__Source material__:
----------------
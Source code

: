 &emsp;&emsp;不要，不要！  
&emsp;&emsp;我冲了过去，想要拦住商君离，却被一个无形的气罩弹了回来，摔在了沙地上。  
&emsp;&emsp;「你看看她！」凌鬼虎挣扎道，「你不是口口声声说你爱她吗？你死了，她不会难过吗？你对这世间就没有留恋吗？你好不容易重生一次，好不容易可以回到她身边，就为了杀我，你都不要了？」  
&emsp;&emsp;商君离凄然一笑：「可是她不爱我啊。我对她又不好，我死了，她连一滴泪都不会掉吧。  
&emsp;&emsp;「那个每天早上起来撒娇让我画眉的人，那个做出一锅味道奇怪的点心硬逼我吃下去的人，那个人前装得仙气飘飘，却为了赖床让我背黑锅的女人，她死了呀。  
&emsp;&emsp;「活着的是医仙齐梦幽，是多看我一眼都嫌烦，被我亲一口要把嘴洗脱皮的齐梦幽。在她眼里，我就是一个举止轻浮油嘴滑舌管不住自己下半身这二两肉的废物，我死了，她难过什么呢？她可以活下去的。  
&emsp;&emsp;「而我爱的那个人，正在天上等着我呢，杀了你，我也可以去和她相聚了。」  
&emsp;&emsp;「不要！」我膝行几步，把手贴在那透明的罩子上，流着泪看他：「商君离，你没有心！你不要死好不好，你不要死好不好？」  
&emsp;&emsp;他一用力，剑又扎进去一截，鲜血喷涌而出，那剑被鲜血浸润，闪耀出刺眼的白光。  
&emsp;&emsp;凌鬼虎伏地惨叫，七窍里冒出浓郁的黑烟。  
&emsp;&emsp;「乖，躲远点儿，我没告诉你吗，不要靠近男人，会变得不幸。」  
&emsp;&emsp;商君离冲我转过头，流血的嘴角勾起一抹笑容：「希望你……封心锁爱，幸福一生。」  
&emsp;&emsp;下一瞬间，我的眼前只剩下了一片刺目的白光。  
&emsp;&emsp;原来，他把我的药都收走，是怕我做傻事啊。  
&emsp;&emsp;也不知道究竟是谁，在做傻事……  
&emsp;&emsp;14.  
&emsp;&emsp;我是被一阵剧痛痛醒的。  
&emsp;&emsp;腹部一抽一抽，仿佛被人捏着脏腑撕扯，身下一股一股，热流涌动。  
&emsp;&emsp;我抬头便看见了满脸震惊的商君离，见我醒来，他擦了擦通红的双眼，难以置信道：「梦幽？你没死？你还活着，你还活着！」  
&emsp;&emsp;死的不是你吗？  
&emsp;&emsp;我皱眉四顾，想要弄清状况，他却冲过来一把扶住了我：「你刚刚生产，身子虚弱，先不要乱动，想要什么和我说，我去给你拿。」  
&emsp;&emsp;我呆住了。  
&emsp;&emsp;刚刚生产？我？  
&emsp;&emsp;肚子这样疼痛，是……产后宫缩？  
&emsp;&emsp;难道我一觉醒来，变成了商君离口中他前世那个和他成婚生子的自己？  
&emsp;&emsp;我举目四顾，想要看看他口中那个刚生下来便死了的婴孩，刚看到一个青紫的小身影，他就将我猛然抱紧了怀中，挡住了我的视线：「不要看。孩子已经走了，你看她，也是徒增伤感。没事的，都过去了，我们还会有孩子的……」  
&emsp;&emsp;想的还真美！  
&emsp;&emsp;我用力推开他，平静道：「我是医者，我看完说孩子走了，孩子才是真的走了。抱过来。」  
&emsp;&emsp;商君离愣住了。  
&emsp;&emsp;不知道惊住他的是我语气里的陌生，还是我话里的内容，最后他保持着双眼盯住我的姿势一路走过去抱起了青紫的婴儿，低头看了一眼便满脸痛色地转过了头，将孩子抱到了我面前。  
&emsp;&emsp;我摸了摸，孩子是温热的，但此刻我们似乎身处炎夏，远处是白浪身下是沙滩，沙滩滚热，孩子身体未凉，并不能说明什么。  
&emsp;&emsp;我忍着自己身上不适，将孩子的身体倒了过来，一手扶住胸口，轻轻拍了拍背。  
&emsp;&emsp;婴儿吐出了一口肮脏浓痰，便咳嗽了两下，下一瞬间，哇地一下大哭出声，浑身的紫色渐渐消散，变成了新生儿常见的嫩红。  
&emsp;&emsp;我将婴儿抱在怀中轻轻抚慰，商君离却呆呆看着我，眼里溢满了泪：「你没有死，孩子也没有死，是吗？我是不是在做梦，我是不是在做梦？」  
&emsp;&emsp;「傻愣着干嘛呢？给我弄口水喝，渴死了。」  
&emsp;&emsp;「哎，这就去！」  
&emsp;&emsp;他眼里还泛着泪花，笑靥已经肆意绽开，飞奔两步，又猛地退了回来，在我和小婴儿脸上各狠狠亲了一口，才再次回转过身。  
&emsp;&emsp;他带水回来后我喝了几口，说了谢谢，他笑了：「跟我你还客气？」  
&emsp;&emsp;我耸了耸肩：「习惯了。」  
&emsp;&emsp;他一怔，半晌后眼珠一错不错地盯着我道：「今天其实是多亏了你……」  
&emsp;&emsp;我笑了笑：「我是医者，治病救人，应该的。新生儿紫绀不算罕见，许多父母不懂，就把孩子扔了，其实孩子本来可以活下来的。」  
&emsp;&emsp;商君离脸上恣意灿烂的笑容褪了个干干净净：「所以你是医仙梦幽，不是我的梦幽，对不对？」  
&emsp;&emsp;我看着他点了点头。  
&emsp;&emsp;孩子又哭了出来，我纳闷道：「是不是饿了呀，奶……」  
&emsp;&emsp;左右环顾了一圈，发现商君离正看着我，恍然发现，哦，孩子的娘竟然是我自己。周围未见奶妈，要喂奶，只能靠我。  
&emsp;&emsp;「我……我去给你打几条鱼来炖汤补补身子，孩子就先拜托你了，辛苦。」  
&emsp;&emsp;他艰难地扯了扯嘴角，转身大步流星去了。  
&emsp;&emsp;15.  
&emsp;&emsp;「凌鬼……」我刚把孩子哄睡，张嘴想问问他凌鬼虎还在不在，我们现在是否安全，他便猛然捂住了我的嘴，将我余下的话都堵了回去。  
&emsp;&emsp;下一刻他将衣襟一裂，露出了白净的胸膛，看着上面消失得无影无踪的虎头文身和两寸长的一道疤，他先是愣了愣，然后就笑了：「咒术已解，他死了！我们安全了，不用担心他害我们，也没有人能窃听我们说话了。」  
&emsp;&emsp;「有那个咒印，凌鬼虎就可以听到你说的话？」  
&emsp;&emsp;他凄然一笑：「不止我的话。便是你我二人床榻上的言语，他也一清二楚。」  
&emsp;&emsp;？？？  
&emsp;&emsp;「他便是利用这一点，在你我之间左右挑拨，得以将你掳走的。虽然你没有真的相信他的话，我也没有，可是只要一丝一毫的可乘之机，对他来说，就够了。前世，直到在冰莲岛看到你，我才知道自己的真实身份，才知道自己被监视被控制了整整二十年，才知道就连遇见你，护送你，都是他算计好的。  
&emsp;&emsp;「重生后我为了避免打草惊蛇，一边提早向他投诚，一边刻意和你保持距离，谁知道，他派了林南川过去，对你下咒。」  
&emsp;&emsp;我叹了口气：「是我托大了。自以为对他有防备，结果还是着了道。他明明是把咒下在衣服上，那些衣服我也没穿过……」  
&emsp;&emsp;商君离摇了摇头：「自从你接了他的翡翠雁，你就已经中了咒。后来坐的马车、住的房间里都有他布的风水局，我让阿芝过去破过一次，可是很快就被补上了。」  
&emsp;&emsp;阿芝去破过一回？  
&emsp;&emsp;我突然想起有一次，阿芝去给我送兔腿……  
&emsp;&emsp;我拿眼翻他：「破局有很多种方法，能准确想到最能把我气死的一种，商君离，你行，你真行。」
----------------
__Task requirements__: Check each line of the entries above for the string "我是医者", and return those that contain it.

__Response area__:
&emsp;&emsp;我用力推开他，平静道：「我是医者，我看完说孩子走了，孩子才是真的走了。抱过来。」  
&emsp;&emsp;我笑了笑：「我是医者，治病救人，应该的。新生儿紫绀不算罕见，许多父母不懂，就把孩子扔了，其实孩子本来可以活下来的。」  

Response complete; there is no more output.